#### Task statement:
Only the lines from the one containing "to a pickup" through the end of the data below should be copied, each exactly as written and with both ends kept.
** Supplied data follows **
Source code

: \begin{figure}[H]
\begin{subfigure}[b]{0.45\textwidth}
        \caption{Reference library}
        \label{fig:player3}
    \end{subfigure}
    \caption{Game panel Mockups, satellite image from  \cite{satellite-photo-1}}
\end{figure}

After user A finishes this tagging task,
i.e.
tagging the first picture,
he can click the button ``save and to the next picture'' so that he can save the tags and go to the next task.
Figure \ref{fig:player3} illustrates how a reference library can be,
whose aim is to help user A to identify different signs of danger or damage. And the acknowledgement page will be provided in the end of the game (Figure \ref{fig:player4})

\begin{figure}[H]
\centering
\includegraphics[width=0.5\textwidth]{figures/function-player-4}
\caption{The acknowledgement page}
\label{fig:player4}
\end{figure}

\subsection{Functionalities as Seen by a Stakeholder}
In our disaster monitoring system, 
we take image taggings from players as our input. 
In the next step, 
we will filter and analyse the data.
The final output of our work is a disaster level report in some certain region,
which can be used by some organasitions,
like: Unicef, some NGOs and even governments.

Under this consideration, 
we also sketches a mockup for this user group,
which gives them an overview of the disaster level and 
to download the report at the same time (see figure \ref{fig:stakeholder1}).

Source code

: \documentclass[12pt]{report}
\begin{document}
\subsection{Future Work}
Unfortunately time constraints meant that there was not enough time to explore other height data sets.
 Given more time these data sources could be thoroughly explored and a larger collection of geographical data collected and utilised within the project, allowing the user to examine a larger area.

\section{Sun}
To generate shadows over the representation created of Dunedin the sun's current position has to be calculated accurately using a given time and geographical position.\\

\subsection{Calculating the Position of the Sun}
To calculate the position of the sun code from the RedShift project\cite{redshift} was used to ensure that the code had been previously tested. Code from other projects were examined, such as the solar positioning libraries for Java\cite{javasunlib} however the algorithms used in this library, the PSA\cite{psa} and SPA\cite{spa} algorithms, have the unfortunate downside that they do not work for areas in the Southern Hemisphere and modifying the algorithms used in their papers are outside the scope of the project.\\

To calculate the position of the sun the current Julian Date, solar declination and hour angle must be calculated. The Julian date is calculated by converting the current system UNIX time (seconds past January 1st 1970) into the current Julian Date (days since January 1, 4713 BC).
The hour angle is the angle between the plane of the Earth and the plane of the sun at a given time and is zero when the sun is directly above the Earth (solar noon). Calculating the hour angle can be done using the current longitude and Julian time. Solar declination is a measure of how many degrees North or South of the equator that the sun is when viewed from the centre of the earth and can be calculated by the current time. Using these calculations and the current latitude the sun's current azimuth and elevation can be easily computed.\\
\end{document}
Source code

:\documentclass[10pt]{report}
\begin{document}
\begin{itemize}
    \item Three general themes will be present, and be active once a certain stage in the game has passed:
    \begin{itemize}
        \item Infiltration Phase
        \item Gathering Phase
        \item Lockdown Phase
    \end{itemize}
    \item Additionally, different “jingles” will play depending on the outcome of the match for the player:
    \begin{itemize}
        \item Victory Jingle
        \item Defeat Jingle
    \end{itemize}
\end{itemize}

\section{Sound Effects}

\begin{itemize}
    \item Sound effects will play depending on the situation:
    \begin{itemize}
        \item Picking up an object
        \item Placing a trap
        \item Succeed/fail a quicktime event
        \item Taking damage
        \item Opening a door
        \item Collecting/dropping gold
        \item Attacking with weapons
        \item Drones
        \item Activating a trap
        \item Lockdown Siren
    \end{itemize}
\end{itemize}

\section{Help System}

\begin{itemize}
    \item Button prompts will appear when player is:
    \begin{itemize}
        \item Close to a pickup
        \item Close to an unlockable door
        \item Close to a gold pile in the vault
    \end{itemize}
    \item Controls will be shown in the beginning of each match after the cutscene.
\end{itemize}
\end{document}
** End of Supplied data **
#### Problem solution:
        \item Close to a pickup
        \item Close to an unlockable door
        \item Close to a gold pile in the vault
    \end{itemize}
    \item Controls will be shown in the beginning of each match after the cutscene.
\end{itemize}
\end{document}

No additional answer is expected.